As mentioned in a previous blog, do not be fooled to think that implementing a tool is going to magically solve an organisational problem or change the way people are working, eg: implementing JIRA to make the team Agile.

The focus needs to be on the strategy, the specific objectives of the business, and which best practices they wish to adopt. This will guide what processes are required and then what tools are required to support those processes.

Configuration vs. Customisation

One of the key decisions you need to make when implementing a tool is whether you make the tool work how you specifically want it, or whether you change the way you work to align with how the tool works.

It’s nice to think that tools should work how we want them to work – we are the customer after all! But the reality is far from it and can cause all sorts of issues.

Firstly, let’s be clear on the difference between configuration and customisation:

  • Configuration – configurable parameters that allow you to change the way the application works, eg: adding custom fields, changing workflow, etc

  • Customisation – where the software vender needs to make software customisations specific to the version of software you are using

In short: configuration is good, customisation is bad!  

Customisations are bad for a number of reasons. It can become very costly to make the changes in the first place, and then if you want to upgrade the software to gain access to new and updated features (and bug fixes), then you have to pay again. And the customisations are often compromised because you are trying to do something different from what it is designed to do.

So how do you avoid customisations? As you would hopefully agree, there’s more than one way to do things. Often, but not in all cases, the way the software works and configured is aligned with industry standards and best practices. My advice is to seriously consider that it might be easier in the long run to change the way you are working – it might actually be a more effective way of working ……

Configuration - there is more than one way to skin the cat

While I have strongly recommended configuration over customisation, configuration has its own set of issues… sorry…

What I have found over the years working with a range of tools, they have added many ways of configuring the tools with a whole range of parameters. But again and again, I find that there are literally thousands of permutations of the different parameters and it often comes down to only one or two permutations that actually work really well. Each tool has its own particular legacy inconsistencies and non-intuitive ways to configure them. And unfortunately, there is no training you can do, video you can watch, or a single post you can read amongst the multitude of community posts suggesting different approaches.

It comes down to trial and error and experience to figure out which permutation to use. And this comes from doing it many, many times. I wouldn’t like to think of the many hours/days/weeks/months trying to find the best way to get the tools to work and refining them. But it has become one of my ‘super-powers’.

So hopefully that this is useful and you know what to consider.

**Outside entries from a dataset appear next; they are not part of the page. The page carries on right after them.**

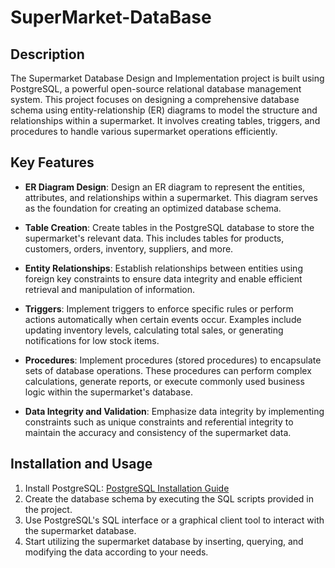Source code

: # SuperMarket-DataBase

## Description

The Supermarket Database Design and Implementation project is built using PostgreSQL, a powerful open-source relational database management system. This project focuses on designing a comprehensive database schema using entity-relationship (ER) diagrams to model the structure and relationships within a supermarket. It involves creating tables, triggers, and procedures to handle various supermarket operations efficiently.

## Key Features

- **ER Diagram Design**: Design an ER diagram to represent the entities, attributes, and relationships within a supermarket. This diagram serves as the foundation for creating an optimized database schema.

- **Table Creation**: Create tables in the PostgreSQL database to store the supermarket's relevant data. This includes tables for products, customers, orders, inventory, suppliers, and more.

- **Entity Relationships**: Establish relationships between entities using foreign key constraints to ensure data integrity and enable efficient retrieval and manipulation of information.

- **Triggers**: Implement triggers to enforce specific rules or perform actions automatically when certain events occur. Examples include updating inventory levels, calculating total sales, or generating notifications for low stock items.

- **Procedures**: Implement procedures (stored procedures) to encapsulate sets of database operations. These procedures can perform complex calculations, generate reports, or execute commonly used business logic within the supermarket's database.

- **Data Integrity and Validation**: Emphasize data integrity by implementing constraints such as unique constraints and referential integrity to maintain the accuracy and consistency of the supermarket data.

## Installation and Usage

1. Install PostgreSQL: [PostgreSQL Installation Guide](https://www.postgresql.org/download/)
2. Create the database schema by executing the SQL scripts provided in the project.
3. Use PostgreSQL's SQL interface or a graphical client tool to interact with the supermarket database.
4. Start utilizing the supermarket database by inserting, querying, and modifying the data according to your needs.
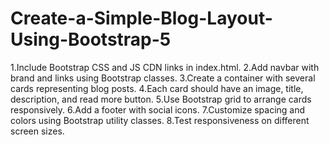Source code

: # Create-a-Simple-Blog-Layout-Using-Bootstrap-5
 1.Include Bootstrap CSS and JS CDN links in index.html.
 2.Add navbar with brand and links using Bootstrap classes.
 3.Create a container with several cards representing blog posts.
 4.Each card should have an image, title, description, and read more button.
 5.Use Bootstrap grid to arrange cards responsively.
 6.Add a footer with social icons.
 7.Customize spacing and colors using Bootstrap utility classes.
 8.Test responsiveness on different screen sizes.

From my experience with a range of different tools and implementing them for many companies, I have found myself utilising the Atlassian tools as well as their ecosystem of addons (refer note below). They aren’t perfect (no solution is), but they are as close as I have been able to get through architecting the solution and configuring them optimally to support the processes.

I am implementing processes and systems for a number of customers at the moment (as well as supporting several meetup groups to move from in-person events to virtual events), but if you would like some help, feel free to reach out.


David Stokes

BTW – I do not own shares (but I probably should) nor am I paid by Atlassian (apart from one teeshirt they gave me a number of years ago at an event), so my recommendation is based on my experience and the experience of the companies that I have implemented them for.